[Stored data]
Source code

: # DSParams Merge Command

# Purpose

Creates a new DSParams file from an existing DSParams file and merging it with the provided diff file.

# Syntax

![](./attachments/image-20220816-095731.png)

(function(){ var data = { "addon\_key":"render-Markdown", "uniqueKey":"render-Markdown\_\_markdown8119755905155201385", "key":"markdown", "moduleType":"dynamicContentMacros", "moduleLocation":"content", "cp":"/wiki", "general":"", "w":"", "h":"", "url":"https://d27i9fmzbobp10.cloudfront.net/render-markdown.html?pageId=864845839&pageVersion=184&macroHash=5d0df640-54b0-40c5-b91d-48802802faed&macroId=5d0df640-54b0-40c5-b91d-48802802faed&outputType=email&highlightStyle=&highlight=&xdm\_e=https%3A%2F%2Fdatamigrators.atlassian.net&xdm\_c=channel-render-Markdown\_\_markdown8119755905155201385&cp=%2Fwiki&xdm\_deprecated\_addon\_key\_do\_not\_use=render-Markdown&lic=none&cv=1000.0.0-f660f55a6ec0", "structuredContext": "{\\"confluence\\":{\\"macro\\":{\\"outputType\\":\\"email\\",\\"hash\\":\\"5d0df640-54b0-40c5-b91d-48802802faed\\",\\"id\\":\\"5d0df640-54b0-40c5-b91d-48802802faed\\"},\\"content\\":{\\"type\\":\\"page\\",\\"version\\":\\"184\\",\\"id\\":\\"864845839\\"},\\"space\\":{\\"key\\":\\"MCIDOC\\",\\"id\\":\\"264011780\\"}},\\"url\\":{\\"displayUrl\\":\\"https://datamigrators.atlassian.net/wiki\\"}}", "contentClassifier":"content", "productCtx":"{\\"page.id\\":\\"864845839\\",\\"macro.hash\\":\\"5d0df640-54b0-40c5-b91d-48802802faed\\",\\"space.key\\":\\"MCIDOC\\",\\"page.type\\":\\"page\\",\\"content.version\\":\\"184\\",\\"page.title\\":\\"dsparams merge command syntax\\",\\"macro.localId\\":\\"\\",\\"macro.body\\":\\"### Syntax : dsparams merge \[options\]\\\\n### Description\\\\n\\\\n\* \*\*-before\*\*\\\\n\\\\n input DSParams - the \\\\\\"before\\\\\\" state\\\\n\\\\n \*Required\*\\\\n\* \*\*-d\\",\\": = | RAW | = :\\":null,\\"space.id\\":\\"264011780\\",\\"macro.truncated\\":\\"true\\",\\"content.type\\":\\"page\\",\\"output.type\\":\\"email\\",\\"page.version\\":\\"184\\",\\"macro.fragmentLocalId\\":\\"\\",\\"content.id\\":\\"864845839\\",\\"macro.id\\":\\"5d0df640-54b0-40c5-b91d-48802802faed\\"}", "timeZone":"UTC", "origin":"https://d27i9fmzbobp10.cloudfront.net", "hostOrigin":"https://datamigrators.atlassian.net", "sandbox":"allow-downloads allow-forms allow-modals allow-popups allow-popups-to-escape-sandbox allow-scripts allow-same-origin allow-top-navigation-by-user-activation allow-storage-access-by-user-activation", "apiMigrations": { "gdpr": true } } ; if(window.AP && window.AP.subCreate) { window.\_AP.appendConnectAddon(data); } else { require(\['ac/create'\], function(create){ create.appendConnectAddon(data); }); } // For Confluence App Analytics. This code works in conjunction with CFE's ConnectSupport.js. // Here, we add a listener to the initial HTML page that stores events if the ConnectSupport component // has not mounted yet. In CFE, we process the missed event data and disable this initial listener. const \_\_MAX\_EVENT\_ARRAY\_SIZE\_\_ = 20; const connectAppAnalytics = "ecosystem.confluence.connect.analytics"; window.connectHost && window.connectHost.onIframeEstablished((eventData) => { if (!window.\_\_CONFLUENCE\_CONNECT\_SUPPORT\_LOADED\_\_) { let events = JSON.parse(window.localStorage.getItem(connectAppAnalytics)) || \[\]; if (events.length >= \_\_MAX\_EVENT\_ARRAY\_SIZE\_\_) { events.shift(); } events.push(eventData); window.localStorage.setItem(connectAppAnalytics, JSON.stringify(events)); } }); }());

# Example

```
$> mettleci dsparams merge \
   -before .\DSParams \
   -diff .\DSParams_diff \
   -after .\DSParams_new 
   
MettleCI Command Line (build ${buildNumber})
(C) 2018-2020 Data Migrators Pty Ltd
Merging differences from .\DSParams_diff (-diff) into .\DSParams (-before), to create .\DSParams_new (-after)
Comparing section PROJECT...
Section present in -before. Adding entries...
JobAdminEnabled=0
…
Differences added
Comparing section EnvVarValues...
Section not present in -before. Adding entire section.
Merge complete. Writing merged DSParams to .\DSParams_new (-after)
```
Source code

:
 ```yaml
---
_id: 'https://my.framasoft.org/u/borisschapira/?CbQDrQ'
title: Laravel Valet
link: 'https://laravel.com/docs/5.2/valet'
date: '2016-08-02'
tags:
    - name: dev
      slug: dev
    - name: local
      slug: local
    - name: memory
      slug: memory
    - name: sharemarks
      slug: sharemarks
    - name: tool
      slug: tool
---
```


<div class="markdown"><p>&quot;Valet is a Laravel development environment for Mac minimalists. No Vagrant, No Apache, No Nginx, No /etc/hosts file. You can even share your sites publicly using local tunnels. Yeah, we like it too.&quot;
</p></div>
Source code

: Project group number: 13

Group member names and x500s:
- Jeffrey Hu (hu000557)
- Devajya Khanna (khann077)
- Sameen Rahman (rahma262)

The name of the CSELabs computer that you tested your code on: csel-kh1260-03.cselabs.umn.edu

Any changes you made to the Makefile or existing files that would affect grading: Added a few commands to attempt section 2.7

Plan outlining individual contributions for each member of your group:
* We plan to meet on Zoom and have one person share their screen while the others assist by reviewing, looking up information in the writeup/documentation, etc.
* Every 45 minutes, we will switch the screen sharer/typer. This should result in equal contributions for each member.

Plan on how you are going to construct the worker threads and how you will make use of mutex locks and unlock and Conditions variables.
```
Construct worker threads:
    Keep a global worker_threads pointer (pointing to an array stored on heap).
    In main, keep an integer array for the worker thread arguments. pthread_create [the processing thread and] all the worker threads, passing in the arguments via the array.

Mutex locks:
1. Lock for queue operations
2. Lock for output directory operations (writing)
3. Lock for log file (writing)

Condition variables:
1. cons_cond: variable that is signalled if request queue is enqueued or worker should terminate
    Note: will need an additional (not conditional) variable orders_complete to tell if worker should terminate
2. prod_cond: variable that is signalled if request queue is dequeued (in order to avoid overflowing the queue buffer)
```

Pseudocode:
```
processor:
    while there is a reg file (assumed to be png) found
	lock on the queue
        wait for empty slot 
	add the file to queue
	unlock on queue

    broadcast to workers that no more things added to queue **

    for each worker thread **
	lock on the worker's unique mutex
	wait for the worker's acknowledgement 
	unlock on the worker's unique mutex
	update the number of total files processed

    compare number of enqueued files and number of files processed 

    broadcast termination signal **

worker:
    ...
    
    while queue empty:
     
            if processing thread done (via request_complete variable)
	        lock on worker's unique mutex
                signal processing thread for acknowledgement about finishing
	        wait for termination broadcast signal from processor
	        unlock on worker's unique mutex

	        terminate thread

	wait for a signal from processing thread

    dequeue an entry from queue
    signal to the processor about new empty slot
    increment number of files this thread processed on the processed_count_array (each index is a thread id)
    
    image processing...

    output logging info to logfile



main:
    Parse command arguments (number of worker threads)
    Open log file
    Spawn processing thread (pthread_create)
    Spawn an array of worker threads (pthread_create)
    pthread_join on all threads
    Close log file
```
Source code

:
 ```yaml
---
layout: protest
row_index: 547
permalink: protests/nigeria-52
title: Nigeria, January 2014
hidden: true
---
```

*INSTRUCTIONS FOR THE TASK*. Report how many lines of the entries above contain the word "screen", giving the number by itself.

*ANSWER TO THIS PROBLEM*. 2